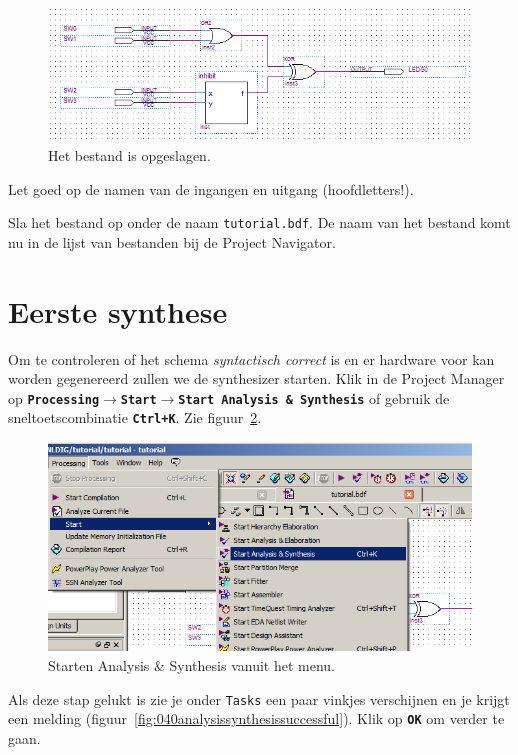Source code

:\documentclass[a4paper,12pt,fleqn,twoside]{book}
\def\tutpicscale{0.455}
\newcommand{\menu}[1]{\texttt{\textbf{#1}}}
\newcommand{\knop}[1]{\texttt{\textbf{#1}}}
\newcommand{\naam}[1]{\texttt{#1}}
\def\pijl{$\rightarrow$}%
\begin{document}
\begin{figure}[H]
\centering
\includegraphics[scale=\tutpicscale]{038schematictoplevel}
\caption{Het bestand is opgeslagen.}
\label{fig:038schematictoplevel}
\end{figure}

Let goed op de namen van de ingangen en uitgang (hoofdletters!). 
 
Sla het bestand op onder de naam \naam{tutorial.bdf}. De naam van het bestand
komt nu in de lijst van bestanden bij de Project Navigator.


\section{Eerste synthese}
\label{sec:eerstesynthese}
Om te controleren of het schema \textsl{syntactisch correct} is en er hardware
voor kan worden gegenereerd zullen we de synthesizer starten. Klik in de Project
Manager op \menu{Processing\pijl{}Start\pijl{}Start Analysis \& Synthesis} of
gebruik de sneltoetscombinatie \menu{Ctrl+K}. Zie
figuur~\ref{fig:039startanalysis}.
 
\begin{figure}[H]
\centering
\includegraphics[scale=\tutpicscale]{039startanalysis}
\caption{Starten Analysis \& Synthesis vanuit het menu.}
\label{fig:039startanalysis}
\end{figure}

Als deze stap gelukt is zie je onder \naam{Tasks} een paar vinkjes verschijnen
en je krijgt een melding (figuur~\ref{fig:040analysissynthesissuccessful}).
Klik op \knop{OK} om verder te gaan.
 
\end{document}
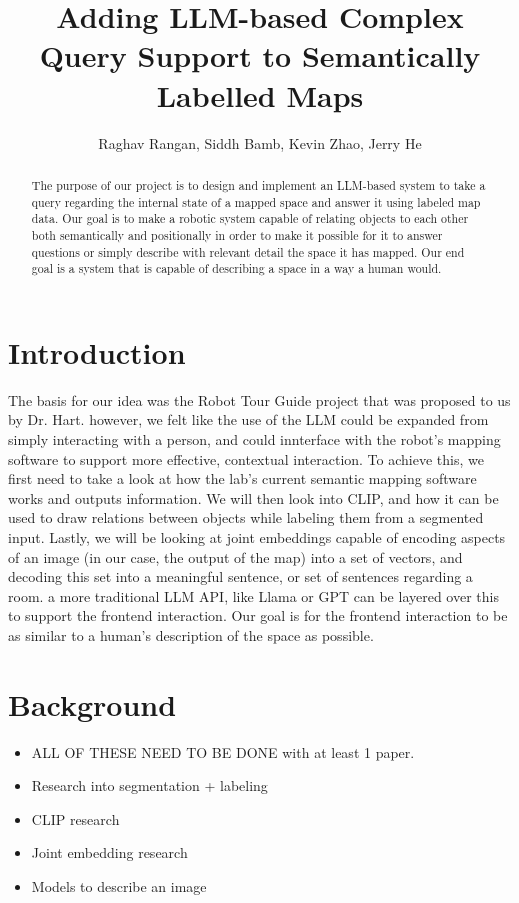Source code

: \documentclass[letterpaper, 10 pt, conference]{ieeeconf}  %
\title{\LARGE \bf
Adding LLM-based Complex Query Support to Semantically Labelled Maps}
\author{Raghav Rangan, Siddh Bamb, Kevin Zhao, Jerry He%
}
\begin{document}
\maketitle
\thispagestyle{empty}
\pagestyle{empty}


\begin{abstract}
    The purpose of our project is to design and implement an LLM-based system to take a query regarding the internal state of a mapped space and answer it using labeled map data. Our goal is to make a robotic system capable of relating objects to each other both semantically and positionally in order to make it possible for it to answer questions or simply describe with relevant detail the space it has mapped. Our end goal is a system that is capable of describing a space in a way a human would.
\end{abstract}
    
\section{Introduction}
    The basis for our idea was the Robot Tour Guide project that was proposed to us by Dr. Hart. however, we felt like the use of the LLM could be expanded from simply interacting with a person, and could innterface with the robot's mapping software to support more effective, contextual interaction. To achieve this, we first need to take a look at how the lab's current semantic mapping software works and outputs information. We will then look into CLIP, and how it can be used to draw relations between objects while labeling them from a segmented input. Lastly, we will be looking at joint embeddings capable of encoding aspects of an image (in our case, the output of the map) into a set of vectors, and decoding this set into a meaningful sentence, or set of sentences regarding a room. a more traditional LLM API, like Llama or GPT can be layered over this to support the frontend interaction. Our goal is for the frontend interaction to be as similar to a human's description of the space as possible.

\section{Background}
\begin{itemize}
    \item ALL OF THESE NEED TO BE DONE with at least 1 paper.
    \item Research into segmentation + labeling
    \item CLIP research
    \item Joint embedding research
    \item Models to describe an image
\end{itemize}
\end{document}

WORK TO BE COMPLETED: Take every line from the one containing "segmentation + labeling" to the end of the listing and output it exactly, with nothing else.

WORKED SOLUTION:
    \item Research into segmentation + labeling
    \item CLIP research
    \item Joint embedding research
    \item Models to describe an image
\end{itemize}
\end{document}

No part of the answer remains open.